Wednesday, June 15, 2005

Durable Good to Asset Class

I believe that the concept of home ownership has fundamentally changed in the United States in the past 3 years. Homes have been transformed from a durable good into an asset class. Historically, a home has been a long lasting durable good. It functioned as a place of shelter, security, and comfort. Homes were purchased for the tangible benefits they provided the owner. Today homes are an asset class. People buy homes because they believe they will receive a return from owning one. Even when someone buy a home for the tangible benefits it provides they still fundamentally believe they can and will make money from owning it. This shift helps to explain why 40% of the homes purchased in 2004 were for second-home or investment purposes. It also explains why transaction volume has doubled in the last few years. You live in a home, but you trade an asset.

Homes are a perverted asset class. Unlike stocks, bonds, or even commercial real estate an occupied home produces no income. And in the hottest markets the income from renting a home does not cover the mortgage payment. Homes are not easily traded and have high transactions costs for doing so. But if enough people see their homes as investments, than homes become an asset class.
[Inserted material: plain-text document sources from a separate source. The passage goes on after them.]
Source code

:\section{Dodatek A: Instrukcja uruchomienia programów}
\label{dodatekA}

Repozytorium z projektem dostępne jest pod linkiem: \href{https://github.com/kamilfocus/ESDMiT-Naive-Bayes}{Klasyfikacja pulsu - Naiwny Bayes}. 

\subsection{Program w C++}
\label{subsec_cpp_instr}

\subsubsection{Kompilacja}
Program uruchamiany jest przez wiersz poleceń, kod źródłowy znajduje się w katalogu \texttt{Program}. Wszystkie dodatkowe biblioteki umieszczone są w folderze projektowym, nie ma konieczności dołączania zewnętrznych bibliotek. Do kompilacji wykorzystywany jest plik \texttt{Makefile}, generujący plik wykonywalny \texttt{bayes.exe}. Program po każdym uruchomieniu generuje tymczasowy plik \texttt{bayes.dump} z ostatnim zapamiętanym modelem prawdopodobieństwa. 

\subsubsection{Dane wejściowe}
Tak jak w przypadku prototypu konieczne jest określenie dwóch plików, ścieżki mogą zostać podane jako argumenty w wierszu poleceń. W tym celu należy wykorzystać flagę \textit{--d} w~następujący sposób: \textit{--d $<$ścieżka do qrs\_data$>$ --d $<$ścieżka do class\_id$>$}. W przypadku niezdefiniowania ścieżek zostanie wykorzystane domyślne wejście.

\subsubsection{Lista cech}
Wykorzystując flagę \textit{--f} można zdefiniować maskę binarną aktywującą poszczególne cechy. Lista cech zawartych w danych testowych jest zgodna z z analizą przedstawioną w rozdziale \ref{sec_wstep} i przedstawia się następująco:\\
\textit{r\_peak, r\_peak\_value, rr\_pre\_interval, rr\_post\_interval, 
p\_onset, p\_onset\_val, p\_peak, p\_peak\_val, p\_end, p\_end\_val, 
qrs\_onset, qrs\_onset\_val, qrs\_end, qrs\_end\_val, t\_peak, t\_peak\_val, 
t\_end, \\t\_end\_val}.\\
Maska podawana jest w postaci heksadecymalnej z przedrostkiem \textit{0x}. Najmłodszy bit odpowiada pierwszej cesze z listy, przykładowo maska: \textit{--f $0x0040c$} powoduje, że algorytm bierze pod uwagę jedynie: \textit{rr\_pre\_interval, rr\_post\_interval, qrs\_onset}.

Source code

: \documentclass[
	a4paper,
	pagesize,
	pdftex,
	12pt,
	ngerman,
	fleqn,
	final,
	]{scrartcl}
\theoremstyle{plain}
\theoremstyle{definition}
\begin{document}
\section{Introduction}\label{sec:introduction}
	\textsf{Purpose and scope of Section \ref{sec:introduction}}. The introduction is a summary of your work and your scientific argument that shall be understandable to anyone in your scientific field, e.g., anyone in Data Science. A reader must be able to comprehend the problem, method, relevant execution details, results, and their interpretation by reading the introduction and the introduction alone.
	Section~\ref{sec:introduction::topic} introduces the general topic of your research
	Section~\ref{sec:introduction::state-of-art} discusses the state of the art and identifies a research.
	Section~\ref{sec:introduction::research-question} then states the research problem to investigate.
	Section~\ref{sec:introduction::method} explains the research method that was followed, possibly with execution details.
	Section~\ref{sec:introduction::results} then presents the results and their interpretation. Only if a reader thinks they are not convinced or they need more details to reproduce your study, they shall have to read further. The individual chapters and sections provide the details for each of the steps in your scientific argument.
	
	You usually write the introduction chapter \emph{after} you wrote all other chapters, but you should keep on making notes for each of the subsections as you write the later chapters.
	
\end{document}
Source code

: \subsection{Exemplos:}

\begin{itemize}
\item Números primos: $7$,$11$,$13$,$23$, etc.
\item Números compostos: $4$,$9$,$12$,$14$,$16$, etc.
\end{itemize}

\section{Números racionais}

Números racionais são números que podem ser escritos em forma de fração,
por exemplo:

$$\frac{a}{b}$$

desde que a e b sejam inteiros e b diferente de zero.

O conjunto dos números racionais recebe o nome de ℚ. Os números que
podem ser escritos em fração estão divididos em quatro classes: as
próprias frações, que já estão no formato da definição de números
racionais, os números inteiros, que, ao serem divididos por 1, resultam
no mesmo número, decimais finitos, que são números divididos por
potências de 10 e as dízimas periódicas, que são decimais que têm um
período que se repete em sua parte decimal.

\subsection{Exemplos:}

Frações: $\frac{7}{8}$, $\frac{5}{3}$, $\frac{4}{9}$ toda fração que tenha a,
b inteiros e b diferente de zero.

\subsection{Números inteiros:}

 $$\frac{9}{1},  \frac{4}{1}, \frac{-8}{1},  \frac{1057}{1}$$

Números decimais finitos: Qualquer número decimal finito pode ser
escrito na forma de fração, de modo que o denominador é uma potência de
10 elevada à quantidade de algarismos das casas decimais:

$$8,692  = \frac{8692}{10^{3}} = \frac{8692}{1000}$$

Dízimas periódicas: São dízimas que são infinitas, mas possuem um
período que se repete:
If homes are an asset they can lose money, a lot of money and many people can get hurt. If homes are an asset people are going to sell them just like they sell stocks or bonds when they depreciate. This is in sharp contrast to the past when people thought of their homes principally as a place to live and thus a downturn gave them no reason to exit, because a fall in financial value changed nothing about the tangible benefits a home provides (shelter, security, etc.). However, a fall in value changes a lot about the benefits an asset provides (returns). It will be very easy for the investors who bought 40% of homes last year to walk if home values fall, because they don't live in their assets.